Escrevendo em português e em 2011, a mim interessava compor o poema de tal maneira que ele "instrumentalizasse" qualquer leitor a entendê-lo, já durante a leitura, sem a necessidade da busca exterior de informação. Ninguém precisa saber quem foi Cesárion para ler o poema. Ao contrário, depois de ler o poema, passa a saber quem foi caso não soubesse. A alguns isso parecerá demasiado didático, algo também visto como problemático, mas faz parte do jogo.



§ - Cabotino.


O que talvez tenha parecido cabotino ao meu leitor anônimo e deselegante é que eu retorne a tal tema com implicações quiçá muito menos nobres e universais que as do mestre Kaváfis, pois aponto para nossa atual idolatria de celebridades que também assumem características divinizáveis, começando pelo uso do meu título, "O solteiro mais cobiçado do mundo", que poderia facilmente ser o título de um artigo de revista de fofoca qualquer. Acabo misturando a isso ainda minha discussão de certas questões políticas de gênero, como meu tratamento algo obsessivo e sarcástico da cultura do macho-alfa e seus delírios desejosos de épicos. Talvez meu uso do tema seja mesmo cabotino para algumas sensibilidades, talvez justamente por ter escondido, por contrabando, estas discussões políticas contemporâneas em um tema "nobre". Não sei se nosso ranzinza anônimo chama o poema de cabotino por ver nele uma piada de mau gosto ou exibição arrogante de conhecimento. Eu certamente entendo muito mais de cigarros, café e da anatomia masculina que da História Clássica, talvez devesse ter realmente voltado a Kaváfis e sua nostalgia do erômenos (algo que já fiz várias vezes), mas não será isso que limitará meus temas.

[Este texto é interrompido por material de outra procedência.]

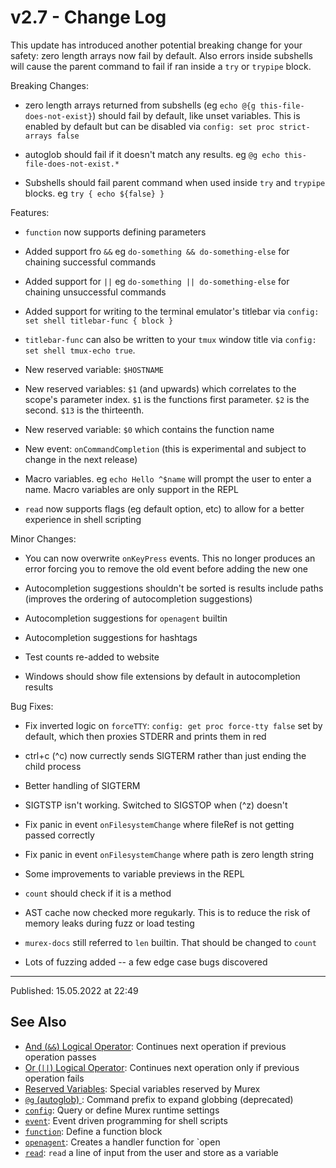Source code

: # v2.7 - Change Log

This update has introduced another potential breaking change for your safety: zero length arrays now fail by default. Also errors inside subshells will cause the parent command to fail if ran inside a `try` or `trypipe` block.

Breaking Changes:

* zero length arrays returned from subshells (eg `echo @{g this-file-does-not-exist}`) should fail by default, like unset variables. This is enabled by default but can be disabled via `config: set proc strict-arrays false`

* autoglob should fail if it doesn't match any results. eg `@g echo this-file-does-not-exist.*`

* Subshells should fail parent command when used inside `try` and `trypipe` blocks. eg `try { echo ${false} }`

Features:

* `function` now supports defining parameters

* Added support fro `&&` eg `do-something && do-something-else` for chaining successful commands

* Added support for `||` eg `do-something || do-something-else` for chaining unsuccessful commands

* Added support for writing to the terminal emulator's titlebar via `config: set shell titlebar-func { block }`

* `titlebar-func` can also be written to your `tmux` window title via `config: set shell tmux-echo true`.

* New reserved variable: `$HOSTNAME`

* New reserved variables: `$1` (and upwards) which correlates to the scope's parameter index. `$1` is the functions first parameter. `$2` is the second. `$13` is the thirteenth. 

* New reserved variable: `$0` which contains the function name

* New event: `onCommandCompletion` (this is experimental and subject to change in the next release)

* Macro variables. eg `echo Hello ^$name` will prompt the user to enter a name. Macro variables are only support in the REPL

* `read` now supports flags (eg default option, etc) to allow for a better experience in shell scripting

Minor Changes:

* You can now overwrite `onKeyPress` events. This no longer produces an error forcing you to remove the old event before adding the new one

* Autocompletion suggestions shouldn't be sorted is results include paths (improves the ordering of autocompletion suggestions)

* Autocompletion suggestions for `openagent` builtin

* Autocompletion suggestions for hashtags

* Test counts re-added to website

* Windows should show file extensions by default in autocompletion results

Bug Fixes:

* Fix inverted logic on `forceTTY`: `config: get proc force-tty false` set by default, which then proxies STDERR and prints them in red

* ctrl+c (^c) now currectly sends SIGTERM rather than just ending the child process

* Better handling of SIGTERM

* SIGTSTP isn't working. Switched to SIGSTOP when  (^z) doesn't 

* Fix panic in event `onFilesystemChange` where fileRef is not getting passed correctly

* Fix panic in event `onFilesystemChange` where path is zero length string

* Some improvements to variable previews in the REPL

* `count` should check if it is a method

* AST cache now checked more regukarly. This is to reduce the risk of memory leaks during fuzz or load testing

* `murex-docs` still referred to `len` builtin. That should be changed to `count`

* Lots of fuzzing added -- a few edge case bugs discovered

<hr>

Published: 15.05.2022 at 22:49

## See Also

* [And (`&&`) Logical Operator](../parser/logical-and.md):
  Continues next operation if previous operation passes
* [Or (`||`) Logical Operator](../parser/logical-or.md):
  Continues next operation only if previous operation fails
* [Reserved Variables](../user-guide/reserved-vars.md):
  Special variables reserved by Murex
* [`@g` (autoglob) ](../commands/autoglob.md):
  Command prefix to expand globbing (deprecated)
* [`config`](../commands/config.md):
  Query or define Murex runtime settings
* [`event`](../commands/event.md):
  Event driven programming for shell scripts
* [`function`](../commands/function.md):
  Define a function block
* [`openagent`](../commands/openagent.md):
  Creates a handler function for `open
* [`read`](../commands/read.md):
  `read` a line of input from the user and store as a variable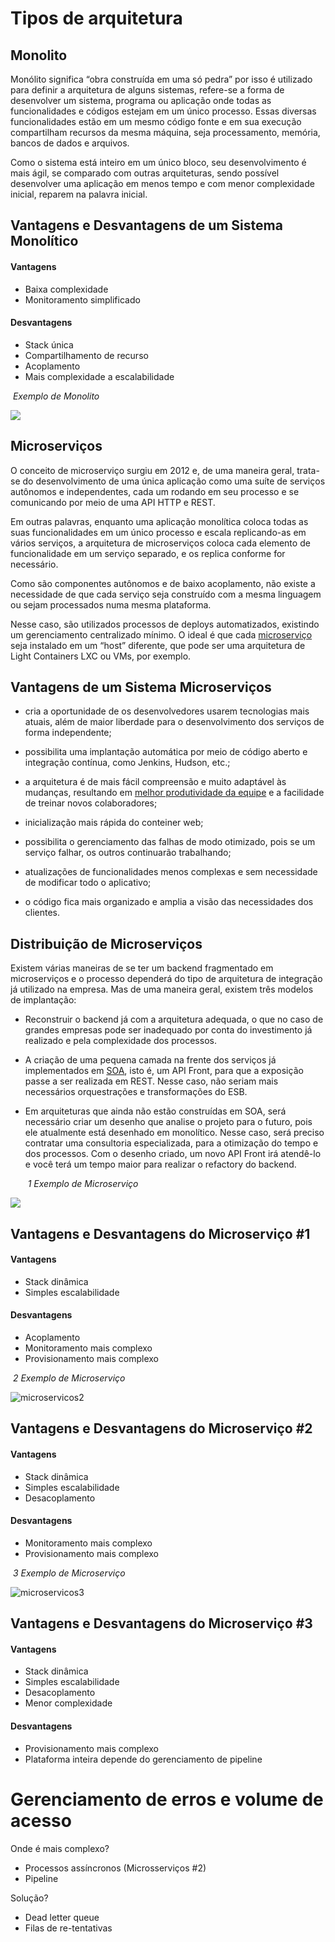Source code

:# Tipos de arquitetura



## **Monolito**

Monólito significa “obra construída em uma só pedra” por isso é  utilizado para definir a arquitetura de alguns sistemas, refere-se a  forma de desenvolver um sistema, programa ou aplicação onde todas as  funcionalidades e códigos estejam em um único processo. Essas diversas  funcionalidades estão em um mesmo código fonte e em sua execução  compartilham recursos da mesma máquina, seja processamento, memória,  bancos de dados e arquivos.

Como o sistema está inteiro em um único bloco, seu desenvolvimento é  mais ágil, se comparado com outras arquiteturas, sendo possível  desenvolver uma aplicação em menos tempo e com menor complexidade  inicial, reparem na palavra inicial.



## Vantagens e Desvantagens de um Sistema Monolítico

#### Vantagens

- Baixa complexidade
- Monitoramento simplificado

#### Desvantagens

- Stack única
- Compartilhamento de recurso
- Acoplamento
- Mais complexidade a escalabilidade



​													   *Exemplo de Monolito*

![](C:\Users\miche\Documents\bootcamp-everis\fundamentos-de-arquitetura-de-sistemas\monolito.png)





## Microserviços

O conceito de microserviço surgiu em 2012 e, de uma maneira geral,  trata-se do desenvolvimento de uma única aplicação como uma suíte de  serviços autônomos e independentes, cada um rodando em seu processo e se comunicando por meio de uma API HTTP e REST.

Em outras palavras,  enquanto uma aplicação monolítica coloca todas as suas funcionalidades  em um único processo e escala replicando-as em vários serviços, a  arquitetura de microserviços coloca cada elemento de funcionalidade em  um serviço separado, e os replica conforme for necessário.

Como  são componentes autônomos e de baixo acoplamento, não existe a  necessidade de que cada serviço seja construído com a mesma linguagem ou sejam processados numa mesma plataforma.

Nesse caso, são  utilizados processos de deploys automatizados, existindo um  gerenciamento centralizado mínimo. O ideal é que cada [microserviço](https://www.grupomult.com.br/microservicos-nova-tendencia/) seja instalado em um “host” diferente, que pode ser uma arquitetura de Light Containers LXC ou VMs, por exemplo.



## Vantagens de um Sistema Microserviços

- cria a oportunidade de os desenvolvedores usarem tecnologias mais atuais, além de maior liberdade para o desenvolvimento dos serviços de forma independente;

- possibilita uma implantação automática por meio de código aberto e integração contínua, como Jenkins, Hudson, etc.;

- a arquitetura é de mais fácil compreensão e muito adaptável às mudanças, resultando em [melhor produtividade da equipe](https://www.grupomult.com.br/como-aplicar-devops-visando-a-integracao-de-dados/) e a facilidade de treinar novos colaboradores;

- inicialização mais rápida do conteiner web;

- possibilita o gerenciamento das falhas de modo otimizado, pois se um serviço falhar, os outros continuarão trabalhando;

- atualizações de funcionalidades menos complexas e sem necessidade de modificar todo o aplicativo;

- o código fica mais organizado e amplia a visão das necessidades dos clientes.



## Distribuição de Microserviços

Existem  várias maneiras de se ter um backend fragmentado em microserviços e o  processo dependerá do tipo de arquitetura de integração já utilizado na  empresa. Mas de uma maneira geral, existem três modelos de implantação:

- Reconstruir o backend já com a arquitetura adequada, o que no caso de grandes  empresas pode ser inadequado por conta do investimento já realizado e  pela complexidade dos processos.

- A criação de uma pequena camada na frente dos serviços já implementados em [SOA](https://www.grupomult.com.br/como-integrar-dados-com-soa/), isto é, um API Front, para que a exposição passe a ser realizada em  REST. Nesse caso, não seriam mais necessários orquestrações e  transformações do ESB.

- Em arquiteturas que ainda não estão  construídas em SOA, será necessário criar um desenho que analise o  projeto para o futuro, pois ele atualmente está desenhado em monolítico. Nesse caso, será preciso contratar uma consultoria especializada, para a otimização do tempo e dos processos. Com o desenho criado, um novo API  Front irá atendê-lo e você terá um tempo maior para realizar o refactory do backend.

  

  ​													   *1 Exemplo de Microserviço*

![](C:\Users\miche\Documents\bootcamp-everis\fundamentos-de-arquitetura-de-sistemas\microservicos1.png)



## Vantagens e Desvantagens do Microserviço #1

#### Vantagens

- Stack dinâmica
- Simples escalabilidade

#### Desvantagens

- Acoplamento
- Monitoramento mais complexo
- Provisionamento mais complexo



​													   *2 Exemplo de Microserviço*

![microservicos2](C:\Users\miche\Documents\bootcamp-everis\fundamentos-de-arquitetura-de-sistemas\microservicos2.png)



## Vantagens e Desvantagens do Microserviço #2

#### Vantagens

- Stack dinâmica
- Simples escalabilidade
- Desacoplamento

#### Desvantagens

- Monitoramento mais complexo
- Provisionamento mais complexo



​													   *3  Exemplo de Microserviço*

![microservicos3](C:\Users\miche\Documents\bootcamp-everis\fundamentos-de-arquitetura-de-sistemas\microservicos3.png)



## Vantagens e Desvantagens do Microserviço #3

#### Vantagens

- Stack dinâmica
- Simples escalabilidade
- Desacoplamento
- Menor complexidade

#### Desvantagens

- Provisionamento mais complexo
- Plataforma inteira depende do gerenciamento de pipeline



# Gerenciamento de erros e volume de acesso

Onde é mais complexo?

- Processos assíncronos (Microsserviços #2)
- Pipeline

Solução?

- Dead letter queue
- Filas de re-tentativas

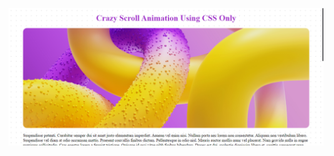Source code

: ![image alt](https://raw.githubusercontent.com/bars30/Crazy-Scroll-Animation-Using-CSS-Only/main/img/Screenshot%202024-09-19%20182022.png)
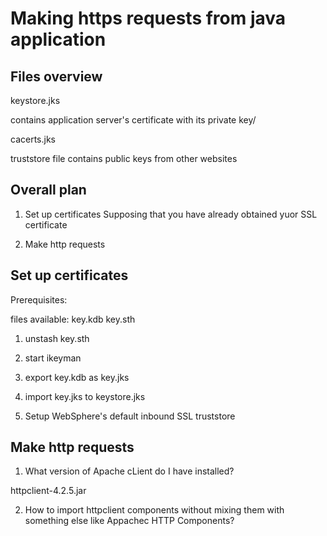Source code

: # Making https requests from java application

## Files overview

keystore.jks

contains application server's certificate with its private key/

cacerts.jks

truststore file
contains public keys from other websites

## Overall plan

1. Set up certificates
Supposing that you have already obtained yuor SSL certificate

2. Make http requests

## Set up certificates

Prerequisites:

files available:
key.kdb
key.sth

1. unstash key.sth
2. start ikeyman
3. export key.kdb as key.jks
4. import key.jks to keystore.jks

5. Setup WebSphere's default inbound SSL truststore


## Make http requests

1. What version of Apache cLient do I have installed?

httpclient-4.2.5.jar

2. How to import httpclient components without mixing them with something else like Appachec HTTP Components?


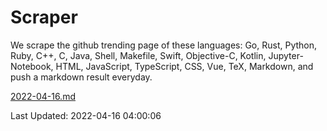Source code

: # Scraper

We scrape the github trending page of these languages: Go, Rust, Python, Ruby, C++, C, Java, Shell, Makefile, Swift, Objective-C, Kotlin, Jupyter-Notebook, HTML, JavaScript, TypeScript, CSS, Vue, TeX, Markdown, and push a markdown result everyday.

[2022-04-16.md](https://github.com/yangwenmai/github-trending-backup/blob/master/2022-04-16.md)

Last Updated: 2022-04-16 04:00:06
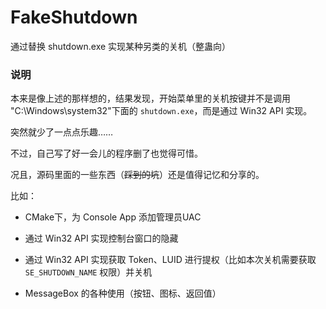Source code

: # FakeShutdown

通过替换 shutdown.exe 实现某种另类的关机（整蛊向）

### 说明

本来是像上述的那样想的，结果发现，开始菜单里的关机按键并不是调用 "C:\Windows\system32"下面的 `shutdown.exe`，而是通过 Win32 API 实现。

突然就少了一点点乐趣……

不过，自己写了好一会儿的程序删了也觉得可惜。

况且，源码里面的一些东西（~~踩到的坑~~）还是值得记忆和分享的。

比如：

- CMake下，为 Console App 添加管理员UAC

- 通过 Win32 API 实现控制台窗口的隐藏

- 通过 Win32 API 实现获取 Token、LUID 进行提权（比如本次关机需要获取 `SE_SHUTDOWN_NAME` 权限）并关机

- MessageBox 的各种使用（按钮、图标、返回值）

  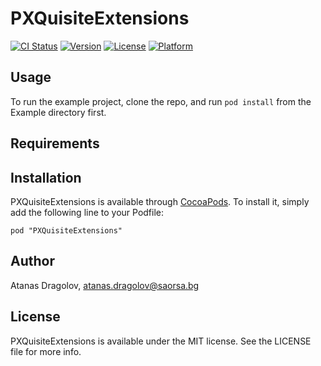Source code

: # PXQuisiteExtensions

[![CI Status](http://img.shields.io/travis/saorsa/saorsa.PXQuisiteExtensions.svg?style=flat)](https://travis-ci.org/saorsa/saorsa.PXQuisiteExtensions)
[![Version](https://img.shields.io/cocoapods/v/PXQuisiteExtensions.svg?style=flat)](http://cocoadocs.org/docsets/PXQuisiteExtensions)
[![License](https://img.shields.io/cocoapods/l/PXQuisiteExtensions.svg?style=flat)](http://cocoadocs.org/docsets/PXQuisiteExtensions)
[![Platform](https://img.shields.io/cocoapods/p/PXQuisiteExtensions.svg?style=flat)](http://cocoadocs.org/docsets/PXQuisiteExtensions)

## Usage

To run the example project, clone the repo, and run `pod install` from the Example directory first.

## Requirements

## Installation

PXQuisiteExtensions is available through [CocoaPods](http://cocoapods.org). To install
it, simply add the following line to your Podfile:

    pod "PXQuisiteExtensions"

## Author

Atanas Dragolov, atanas.dragolov@saorsa.bg

## License

PXQuisiteExtensions is available under the MIT license. See the LICENSE file for more info.

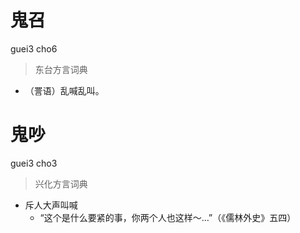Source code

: # 鬼召
guei3 cho6
> 东台方言词典
- （詈语）乱喊乱叫。

# 鬼吵
guei3 cho3
> 兴化方言词典
- 斥人大声叫喊
  - “这个是什么要紧的事，你两个人也这样～…”（《儒林外史》五四）
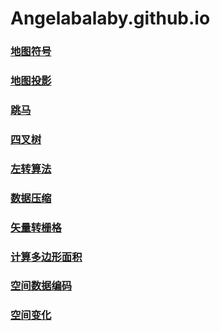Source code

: # Angelabalaby.github.io
### [地图符号](https://angelabalaby.github.io/地图符号2.html)
### [地图投影](https://angelabalaby.github.io/地图投影2.html)
### [跳马](https://angelabalaby.github.io/跳马.html)
### [四叉树](https://angelabalaby.github.io四叉树.html)
### [左转算法](https://angelabalaby.github.io/左转算法.html)
### [数据压缩](https://angelabalaby.github.io/数据压缩.html)
### [矢量转栅格](https://angelabalaby.github.io/矢量转栅格.html)
### [计算多边形面积](https://angelabalaby.github.io/计算多边形面积.html)
### [空间数据编码](https://angelabalaby.github.io/空间数据编码.html)
### [空间变化](https://angelabalaby.github.io/空间变换.html)
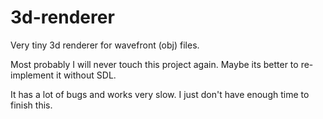 # 3d-renderer
Very tiny 3d renderer for wavefront (obj) files.

Most probably I will never touch this project again.
Maybe its better to re-implement it without SDL.

It has a lot of bugs and works very slow.
I just don't have enough time to finish this.
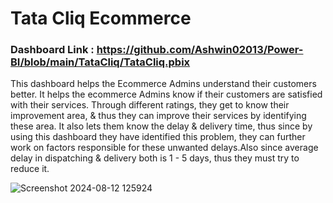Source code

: # Tata Cliq Ecommerce

### Dashboard Link : https://github.com/Ashwin02013/Power-BI/blob/main/TataCliq/TataCliq.pbix

This dashboard helps the Ecommerce Admins understand their customers better. It helps the ecommerce Admins know if their customers are satisfied with their services. Through different ratings, they get to know their improvement area, & thus they can improve their services by identifying these area. It also lets them know the delay & delivery time, thus since by using this dashboard they have identified this problem, they can further work on factors responsible for these unwanted delays.Also since average delay in dispatching & delivery both is 1 - 5 days, thus they must try to reduce it.

![Screenshot 2024-08-12 125924](https://github.com/user-attachments/assets/d23c53d1-949a-452e-badc-21cfd45f443f)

§ - "Teus `reflexos´ históricos são intragáveis."


Gostei deste toque, "reflexos" em vez de "reflexões", muito esperto e divertido o seu sarcasmo. Quem sabe, se meu trabalho não o incomodasse tanto, nós até pudéssemos tomar um uísque um dia, discutindo vivamente nossas visões provavelmente opostas sobre poesia?

Mas, ora, meu querido leitor anônimo, tudo o que posso sugerir, se você considera meus "reflexos" históricos intragáveis, é que você não leia meu trabalho. Este é meu blogue pessoal e eu não sou leitura obrigatória.



§ - "Teu corpo não urge que volte a versar?"


Esta é, na verdade, a única pergunta que você fez, já que você veio ao meio espaço pessoal para pontificar sobre sua opinião acerca do meu poema. Respondo-a:

Não.

Meu corpo não sente a menor urgência de "voltar" (significa que versei no passado?) a versar. Sabe Deus o que você quer dizer com isso, já que eu não sei quem você é e muito provavelmente ignoro o seu trabalho se o conheço.

Nunca houve como nas duas últimas décadas um divórcio tão gigantesco entre os poetas e prosadores brasileiros. É realmente algo inédito, já escrevi sobre isso, mencionando-o por exemplo em um ensaio a sair pela Fundação Casa de Rui Barbosa, cheio de meus "reflexos" históricos intragáveis.

Já deve ter ficado claro que eu não estou interessado em uma visão da poesia como gênero puro. Estou interessado em textos, cobrindo ou não a página de margem a margem, desde que sejam tesos. Não considero antidiscursividade um valor positivo em si, apenas no contexto do texto e dos efeitos que busca, dos parâmetros que segue. Kaváfis, mestre mestre mestre, é discursivo. Muito tênue a linha entre prosa e poesia em poetas como o alexandrino, ou como o polonês Zbigniew Herbert, ou como o alemão Heiner Müller.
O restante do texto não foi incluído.